Article ID: | iaor20118653 |
Volume: | 27 |
Issue: | 4 |
Start Page Number: | 1116 |
End Page Number: | 1127 |
Publication Date: | Oct 2011 |
Journal: | International Journal of Forecasting |
Authors: | Joseph Kissan, Babajide Wintoki M, Zhang Zelin |
Keywords: | forecasting: applications, datamining |
We examine the ability of online ticker searches (e.g. XOM for Exxon Mobil) to forecast abnormal stock returns and trading volumes. Specifically, we argue that online ticker searches serve as a valid proxy for investor sentiment – a set of beliefs about cash flows and investment risks that are not necessarily justified by the facts at hand – which is generally associated with less sophisticated, retail investors. Based on prior research on investor sentiment, we expect online search intensity to forecast stock returns and trading volume, and also expect that highly volatile stocks, which are more difficult to arbitrage, will be more sensitive to search intensity than less volatile stocks.

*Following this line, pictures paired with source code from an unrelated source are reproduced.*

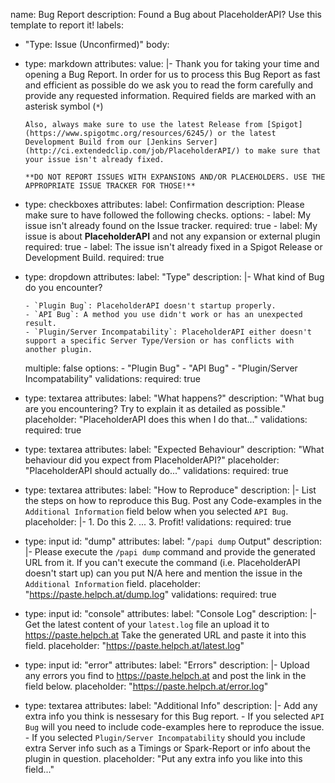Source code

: name: Bug Report
description: Found a Bug about PlaceholderAPI? Use this template to report it!
labels:
- "Type: Issue (Unconfirmed)"
body:
- type: markdown
  attributes:
    value: |-
      Thank you for taking your time and opening a Bug Report.
      In order for us to process this Bug Report as fast and efficient as possible do we ask you to read the form carefully and provide any requested information.
      Required fields are marked with an asterisk symbol (`*`)
      
      Also, always make sure to use the latest Release from [Spigot](https://www.spigotmc.org/resources/6245/) or the latest Development Build from our [Jenkins Server](http://ci.extendedclip.com/job/PlaceholderAPI/) to make sure that your issue isn't already fixed.
      
      **DO NOT REPORT ISSUES WITH EXPANSIONS AND/OR PLACEHOLDERS. USE THE APPROPRIATE ISSUE TRACKER FOR THOSE!**
- type: checkboxes
  attributes:
    label: Confirmation
    description: Please make sure to have followed the following checks.
    options:
      - label: My issue isn't already found on the Issue tracker.
        required: true
      - label: My issue is about **PlaceholderAPI** and not any expansion or external plugin
        required: true
      - label: The issue isn't already fixed in a Spigot Release or Development Build.
        required: true
- type: dropdown
  attributes:
    label: "Type"
    description: |-
      What kind of Bug do you encounter?
      
      - `Plugin Bug`: PlaceholderAPI doesn't startup properly.
      - `API Bug`: A method you use didn't work or has an unexpected result.
      - `Plugin/Server Incompatability`: PlaceholderAPI either doesn't support a specific Server Type/Version or has conflicts with another plugin.
    multiple: false
    options:
      - "Plugin Bug"
      - "API Bug"
      - "Plugin/Server Incompatability"
  validations:
    required: true
- type: textarea
  attributes:
    label: "What happens?"
    description: "What bug are you encountering? Try to explain it as detailed as possible."
    placeholder: "PlaceholderAPI does this when I do that..."
  validations:
    required: true
- type: textarea
  attributes:
    label: "Expected Behaviour"
    description: "What behaviour did you expect from PlaceholderAPI?"
    placeholder: "PlaceholderAPI should actually do..."
  validations:
    required: true
- type: textarea
  attributes:
    label: "How to Reproduce"
    description: |-
      List the steps on how to reproduce this Bug.
      Post any Code-examples in the `Additional Information` field below when you selected `API Bug`.
    placeholder: |-
      1. Do this
      2. ...
      3. Profit!
  validations:
    required: true
- type: input
  id: "dump"
  attributes:
    label: "`/papi dump` Output"
    description: |-
      Please execute the `/papi dump` command and provide the generated URL from it.
      If you can't execute the command (i.e. PlaceholderAPI doesn't start up) can you put N/A here and mention the issue in the `Additional Information` field.
    placeholder: "https://paste.helpch.at/dump.log"
  validations:
    required: true
- type: input
  id: "console"
  attributes:
    label: "Console Log"
    description: |-
      Get the latest content of your `latest.log` file an upload it to https://paste.helpch.at
      Take the generated URL and paste it into this field.
    placeholder: "https://paste.helpch.at/latest.log"
- type: input
  id: "error"
  attributes:
    label: "Errors"
    description: |-
      Upload any errors you find to https://paste.helpch.at and post the link in the field below.
    placeholder: "https://paste.helpch.at/error.log"
- type: textarea
  attributes:
    label: "Additional Info"
    description: |-
      Add any extra info you think is nessesary for this Bug report.
      - If you selected `API Bug` will you need to include code-examples here to reproduce the issue.
      - If you selected `Plugin/Server Incompatability` should you include extra Server info such as a Timings or Spark-Report or info about the plugin in question.
    placeholder: "Put any extra info you like into this field..."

In a sample of S&P 500 firms over the period 2005–2008, we find that, over a weekly horizon, online search intensity reliably predicts abnormal stock returns and trading volumes, and that the sensitivity of returns to search intensity is positively related to the difficulty of a stock being arbitraged. More broadly, our study highlights the potential of employing online search data for other forecasting applications.